Le Cycle chez Tolkien

Eh bien, nous voici réduits aux quatre qui étions partis ensemble.
Le Retour du roi, J.R.R. Tolkien.

L'univers de Tolkien est un univers compliqué ; riche, truffé d'histoires, de légendes, foisonnant de références. Tolkien s'est employé à bâtir un monde réaliste et, pour ce, à accumuler les preuves de son existence : cartes, généalogies, calendriers, langues savamment construites…
Néanmoins, parmi les siècles, les Âges, certains schémas se dégagent, certaines scènes se répètent, formant un cycle. Comme les fils d'un canevas céleste, les personnages en sont prisonniers, contraints à jamais à faire et refaire le chemin de leurs aïeux, et aussi leurs erreurs. Mais ce cycle, qui semble si puissant, est-il inexorable et maléfique ?
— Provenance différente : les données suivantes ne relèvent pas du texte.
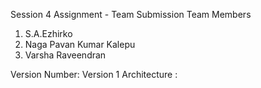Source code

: Session 4 Assignment - Team Submission
Team Members
1. S.A.Ezhirko
2. Naga Pavan Kumar Kalepu
3. Varsha Raveendran

Version Number: Version 1
Architecture :            
   
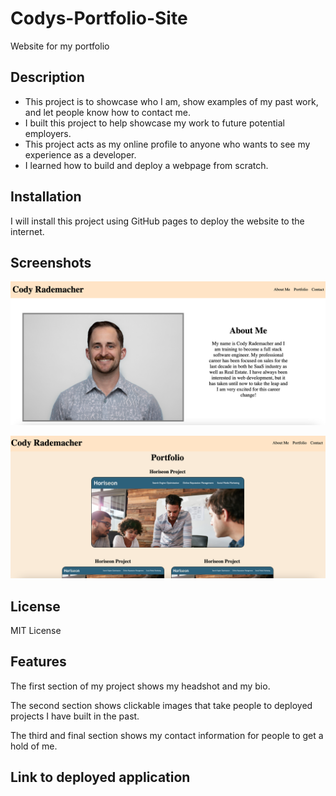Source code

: # Codys-Portfolio-Site
Website for my portfolio

## Description

- This project is to showcase who I am, show examples of my past work, and let people know how to contact me.
- I built this project to help showcase my work to future potential employers.
- This project acts as my online profile to anyone who wants to see my experience as a developer.
- I learned how to build and deploy a webpage from scratch.

## Installation

I will install this project using GitHub pages to deploy the website to the internet.


## Screenshots    

![Screenshot-1](assets/images/SS1.png)

![Screenshot-2](assets/images/SS2.png)


## License

MIT License

## Features

The first section of my project shows my headshot and my bio.

The second section shows clickable images that take people to deployed projects I have built in the past.

The third and final section shows my contact information for people to get a hold of me.

## Link to deployed application

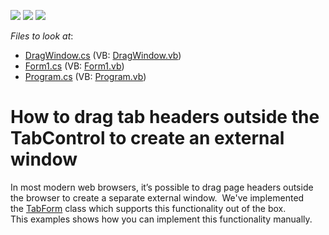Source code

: <!-- default badges list -->
![](https://img.shields.io/endpoint?url=https://codecentral.devexpress.com/api/v1/VersionRange/128620758/13.1.4%2B)
[![](https://img.shields.io/badge/Open_in_DevExpress_Support_Center-FF7200?style=flat-square&logo=DevExpress&logoColor=white)](https://supportcenter.devexpress.com/ticket/details/E2181)
[![](https://img.shields.io/badge/📖_How_to_use_DevExpress_Examples-e9f6fc?style=flat-square)](https://docs.devexpress.com/GeneralInformation/403183)
<!-- default badges end -->
<!-- default file list -->
*Files to look at*:

* [DragWindow.cs](./CS/WindowsApplication1/DragWindow.cs) (VB: [DragWindow.vb](./VB/WindowsApplication1/DragWindow.vb))
* [Form1.cs](./CS/WindowsApplication1/Form1.cs) (VB: [Form1.vb](./VB/WindowsApplication1/Form1.vb))
* [Program.cs](./CS/WindowsApplication1/Program.cs) (VB: [Program.vb](./VB/WindowsApplication1/Program.vb))
<!-- default file list end -->
# How to drag tab headers outside the TabControl to create an external window


<p>In most modern web browsers, it’s possible to drag page headers outside the browser to create a separate external window.  We've implemented the <a href="https://documentation.devexpress.com/WindowsForms/DevExpress.XtraBars.TabForm.class">TabForm</a> class which supports this functionality out of the box. <br>This examples shows how you can implement this functionality manually.</p>

<br/>


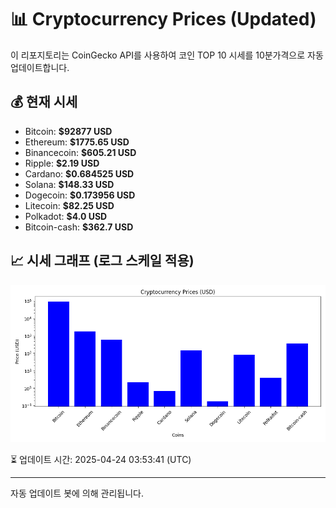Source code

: 
# 📊 Cryptocurrency Prices (Updated)

이 리포지토리는 CoinGecko API를 사용하여 코인 TOP 10 시세를 10분가격으로 자동 업데이트합니다.

## 💰 현재 시세
- Bitcoin: **$92877 USD**
- Ethereum: **$1775.65 USD**
- Binancecoin: **$605.21 USD**
- Ripple: **$2.19 USD**
- Cardano: **$0.684525 USD**
- Solana: **$148.33 USD**
- Dogecoin: **$0.173956 USD**
- Litecoin: **$82.25 USD**
- Polkadot: **$4.0 USD**
- Bitcoin-cash: **$362.7 USD**

## 📈 시세 그래프 (로그 스케일 적용)
![Crypto Prices](crypto_prices.png)

⏳ 업데이트 시간: 2025-04-24 03:53:41 (UTC)

---
자동 업데이트 봇에 의해 관리됩니다.
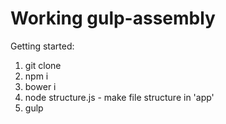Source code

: # Working gulp-assembly

Getting started:

 1. git clone
 2. npm i
 3. bower i
 4. node structure.js - make file structure in 'app'
 5. gulp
Les nombreux parallélismes de l'œuvre prouveraient que oui ; le cycle, fort, use d'instruments, toujours les mêmes, pour nourrir sa puissance.
Le premier parallèle auquel nous sommes confrontés dans l'univers de Tolkien est celui de la généalogie. Les personnages se présentent, donc se réfèrent, toujours par rapport à leurs parents, donc leur passé.
- C'est Aragorn fils d'Arathorn, dit Elrond, et il descend par maints ancêtres d'Isildur, le fils d'Elendil de Minas Ithil. Il est le chef des Dunedains dans le Nord, et peu nombreux sont les descendants de cette lignée.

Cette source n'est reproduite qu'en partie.